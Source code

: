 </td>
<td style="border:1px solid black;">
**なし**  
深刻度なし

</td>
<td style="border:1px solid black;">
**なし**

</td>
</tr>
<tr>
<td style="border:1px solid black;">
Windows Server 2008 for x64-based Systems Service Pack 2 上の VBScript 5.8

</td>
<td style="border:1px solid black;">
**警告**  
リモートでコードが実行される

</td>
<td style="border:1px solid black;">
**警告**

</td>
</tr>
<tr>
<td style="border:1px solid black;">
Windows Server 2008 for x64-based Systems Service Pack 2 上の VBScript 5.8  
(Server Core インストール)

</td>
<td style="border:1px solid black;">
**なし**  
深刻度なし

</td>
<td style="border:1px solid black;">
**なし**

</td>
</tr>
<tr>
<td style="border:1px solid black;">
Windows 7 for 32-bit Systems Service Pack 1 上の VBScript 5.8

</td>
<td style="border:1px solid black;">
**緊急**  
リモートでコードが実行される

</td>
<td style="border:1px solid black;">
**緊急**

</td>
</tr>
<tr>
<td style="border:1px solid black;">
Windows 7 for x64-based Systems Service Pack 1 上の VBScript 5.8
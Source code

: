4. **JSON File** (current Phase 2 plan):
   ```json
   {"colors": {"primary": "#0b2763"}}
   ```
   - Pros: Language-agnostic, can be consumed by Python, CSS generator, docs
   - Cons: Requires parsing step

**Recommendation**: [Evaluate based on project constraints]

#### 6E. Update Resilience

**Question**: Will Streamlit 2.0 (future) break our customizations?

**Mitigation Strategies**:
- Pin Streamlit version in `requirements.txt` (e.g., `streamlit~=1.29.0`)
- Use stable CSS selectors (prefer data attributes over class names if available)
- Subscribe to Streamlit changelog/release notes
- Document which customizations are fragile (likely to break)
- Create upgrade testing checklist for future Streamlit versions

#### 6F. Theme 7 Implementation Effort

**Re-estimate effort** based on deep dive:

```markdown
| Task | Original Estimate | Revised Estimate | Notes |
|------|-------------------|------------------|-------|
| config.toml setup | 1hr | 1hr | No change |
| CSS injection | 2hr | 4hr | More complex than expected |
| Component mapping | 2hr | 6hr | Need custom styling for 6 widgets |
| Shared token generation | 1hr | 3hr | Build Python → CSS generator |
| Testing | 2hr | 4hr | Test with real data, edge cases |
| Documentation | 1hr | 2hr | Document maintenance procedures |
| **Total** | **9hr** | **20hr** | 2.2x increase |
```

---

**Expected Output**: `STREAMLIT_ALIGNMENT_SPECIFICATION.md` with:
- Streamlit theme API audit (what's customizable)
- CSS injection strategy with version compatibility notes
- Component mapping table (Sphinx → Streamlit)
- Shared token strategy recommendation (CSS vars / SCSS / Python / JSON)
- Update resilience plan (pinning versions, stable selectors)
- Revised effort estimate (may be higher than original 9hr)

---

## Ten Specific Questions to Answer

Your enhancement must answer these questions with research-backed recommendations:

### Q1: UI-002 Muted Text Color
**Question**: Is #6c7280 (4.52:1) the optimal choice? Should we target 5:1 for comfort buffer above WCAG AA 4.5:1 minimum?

#### [EXERCISE REQUIREMENTS]
Pick out the lines above that hold the string "with" and show them.

#### [OUTPUT FOR THIS EXERCISE]
| Testing | 2hr | 4hr | Test with real data, edge cases |
**Expected Output**: `STREAMLIT_ALIGNMENT_SPECIFICATION.md` with:
- CSS injection strategy with version compatibility notes
Your enhancement must answer these questions with research-backed recommendations:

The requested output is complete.